[comp.databases] Graphics data structure info request

burton@nicmad.UUCP (Kevin Burton) (11/22/89)

I have been considering for quite some time an efficient data structure
for 2-D objects. By efficient I mean that the closest object or objects
to a given object can be found very quickly and objects can be added and
deleted easily. There are many structures that lend themselves very well
to points (eg binary trees, B-trees, Delaunay triangulation ...) but I
am unaware of any that explicitly deal with two dimensional objects. The
quad-tree has the general flavor of the structure I am looking for but
it seems too "raster" oriented to be adapted. Does anybody have any infor-
mation, opinions, advice  ?

If I get enough response I will post a summary. Thanks in advance !!

		Kevin Burton

burton@nicmad.UUCP (Kevin Burton) (11/22/89)

I am sorry but postnews left my signature off.

================================================================================
          att!terminus-----\		           |
     harvard-\         att--\                      | Kevin Burton (608) 276-6166
        ucbvax!uwvax!astroatc!nicmad!burton        | Nicolet Instrument Corp.
    rutgers--/       rolls--/                      | 5225-2 Verona Rd
      ames--/       decvax-/                       | Madison, WI 53711-0288 
================================================================================

flynn@pixel.cps.msu.edu (Patrick J. Flynn) (11/22/89)

[my apologies if you see this twice; the first posting was truncated and
 I am trying to cancel & repost...]

In article <3905@nicmad.UUCP> burton@nicmad.UUCP (Kevin Burton) writes:
>I have been considering for quite some time an efficient data structure
>for 2-D objects. By efficient I mean that the closest object or objects
>to a given object can be found very quickly and objects can be added and
>deleted easily. There are many structures that lend themselves very well
>to points (eg binary trees, B-trees, Delaunay triangulation ...) but I
>am unaware of any that explicitly deal with two dimensional objects. The
>quad-tree has the general flavor of the structure I am looking for but
>it seems too "raster" oriented to be adapted.

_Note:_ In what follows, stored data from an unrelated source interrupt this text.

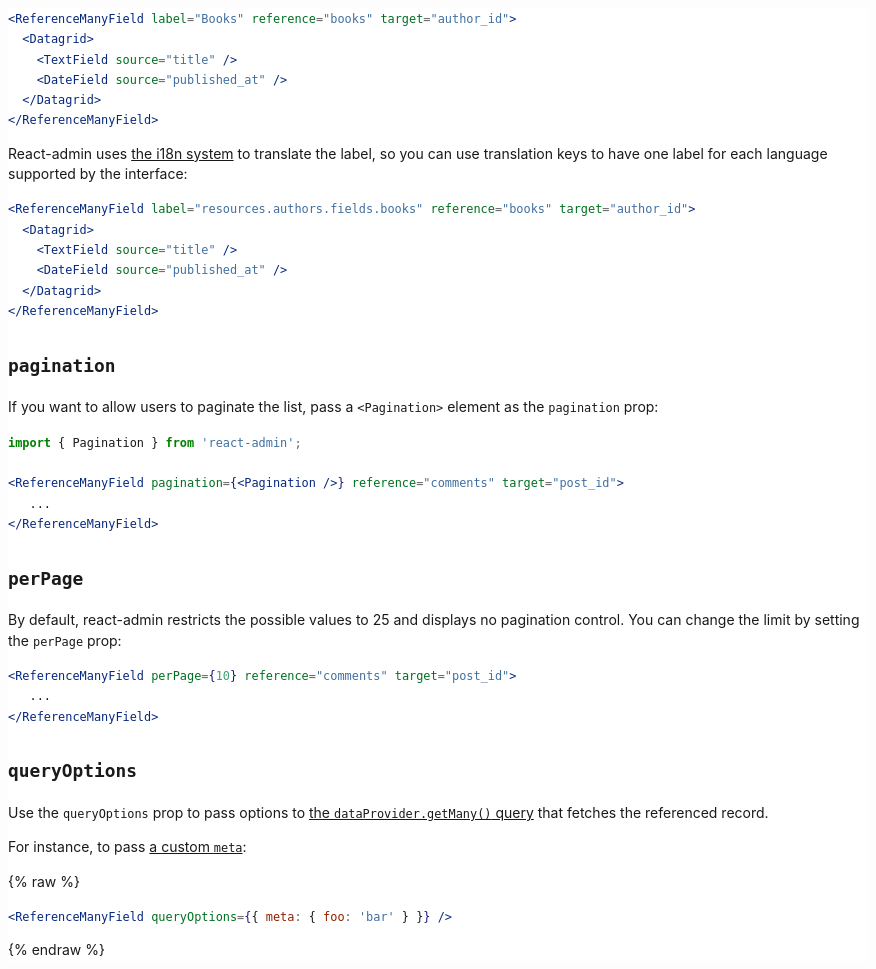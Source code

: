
 ```jsx
<ReferenceManyField label="Books" reference="books" target="author_id">
  <Datagrid>
    <TextField source="title" />
    <DateField source="published_at" />
  </Datagrid>
</ReferenceManyField>
```

React-admin uses [the i18n system](./Translation.md) to translate the label, so you can use translation keys to have one label for each language supported by the interface:

```jsx
<ReferenceManyField label="resources.authors.fields.books" reference="books" target="author_id">
  <Datagrid>
    <TextField source="title" />
    <DateField source="published_at" />
  </Datagrid>
</ReferenceManyField>
```

## `pagination`

If you want to allow users to paginate the list, pass a `<Pagination>` element as the `pagination` prop:

```jsx
import { Pagination } from 'react-admin';

<ReferenceManyField pagination={<Pagination />} reference="comments" target="post_id">
   ...
</ReferenceManyField>
```

## `perPage`

By default, react-admin restricts the possible values to 25 and displays no pagination control. You can change the limit by setting the `perPage` prop:

```jsx
<ReferenceManyField perPage={10} reference="comments" target="post_id">
   ...
</ReferenceManyField>
```

## `queryOptions`

Use the `queryOptions` prop to pass options to [the `dataProvider.getMany()` query](./useGetOne.md#aggregating-getone-calls) that fetches the referenced record.

For instance, to pass [a custom `meta`](./Actions.md#meta-parameter):

{% raw %}
```jsx
<ReferenceManyField queryOptions={{ meta: { foo: 'bar' } }} />
```
{% endraw %}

Does anybody have any infor-
>mation, opinions, advice  ?

Hanan Samet from Maryland has a new book out entitled... [rustle,
rustle...] "The Design and Analysis of Spatial Data Structures",
published by Addison-Wesley, copyright 1990 (!).  I don't have the ISBN
number handy.  There is a companion volume on applications that hasn't
shown up in our bookstore yet.  The "Design" book discusses data
structures for 2D and 3D objects, focusing on tree-structures of
various sorts.  While I haven't done a thorough reading, it seems like
a very nice treatment of a variety of useful techniques.  There is a
HUGE bibliography.
--
Patrick Flynn, CS, Mich. State U., flynn@cps.msu.edu

rick@hanauma.stanford.edu (Richard Ottolini) (11/22/89)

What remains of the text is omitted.